### Task directions
Collect all lines from the listing that include the string "text".
** Dataset extract follows **
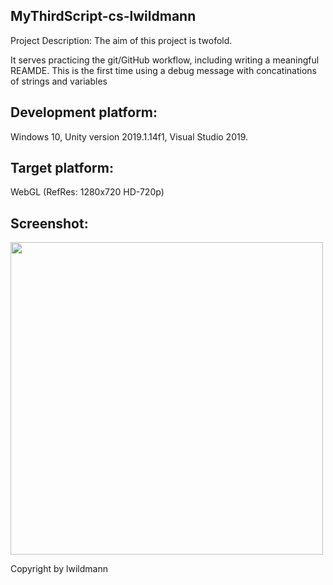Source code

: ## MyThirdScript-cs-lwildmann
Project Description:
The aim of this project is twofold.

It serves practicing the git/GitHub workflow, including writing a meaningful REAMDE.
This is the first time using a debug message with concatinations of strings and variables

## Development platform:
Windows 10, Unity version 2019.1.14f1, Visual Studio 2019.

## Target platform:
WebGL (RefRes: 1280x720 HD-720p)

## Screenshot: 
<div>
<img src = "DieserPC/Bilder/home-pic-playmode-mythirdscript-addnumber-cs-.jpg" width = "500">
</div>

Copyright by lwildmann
** End of Dataset extract **
** Dataset extract follows **
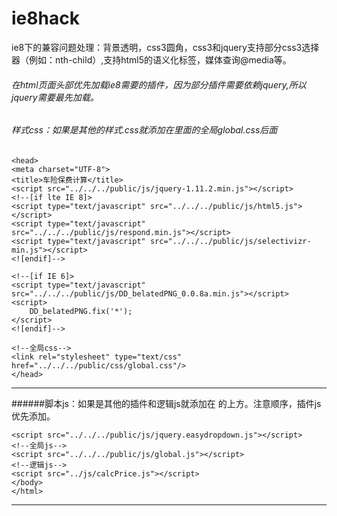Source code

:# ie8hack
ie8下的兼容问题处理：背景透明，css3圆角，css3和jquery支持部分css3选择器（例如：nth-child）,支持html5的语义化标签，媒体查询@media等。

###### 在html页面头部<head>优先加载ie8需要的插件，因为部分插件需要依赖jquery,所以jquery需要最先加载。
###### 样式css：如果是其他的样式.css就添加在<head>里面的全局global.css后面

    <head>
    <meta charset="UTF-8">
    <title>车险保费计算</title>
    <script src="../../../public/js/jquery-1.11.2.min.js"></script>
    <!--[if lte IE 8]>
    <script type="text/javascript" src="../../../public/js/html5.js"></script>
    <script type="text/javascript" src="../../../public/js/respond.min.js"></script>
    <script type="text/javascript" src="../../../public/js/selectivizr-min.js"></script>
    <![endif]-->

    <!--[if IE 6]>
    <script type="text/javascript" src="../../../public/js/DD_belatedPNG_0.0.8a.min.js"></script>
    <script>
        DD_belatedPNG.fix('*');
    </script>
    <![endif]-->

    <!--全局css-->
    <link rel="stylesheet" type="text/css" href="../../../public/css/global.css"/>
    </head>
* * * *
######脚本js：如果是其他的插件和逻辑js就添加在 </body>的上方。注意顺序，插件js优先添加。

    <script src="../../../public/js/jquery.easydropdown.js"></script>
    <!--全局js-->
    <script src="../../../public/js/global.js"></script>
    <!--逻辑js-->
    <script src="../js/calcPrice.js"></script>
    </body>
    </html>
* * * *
** End of Dataset extract **
### Exercise response
    <script type="text/javascript" src="../../../public/js/html5.js"></script>
    <script type="text/javascript" src="../../../public/js/respond.min.js"></script>
    <script type="text/javascript" src="../../../public/js/selectivizr-min.js"></script>
    <script type="text/javascript" src="../../../public/js/DD_belatedPNG_0.0.8a.min.js"></script>
    <link rel="stylesheet" type="text/css" href="../../../public/css/global.css"/>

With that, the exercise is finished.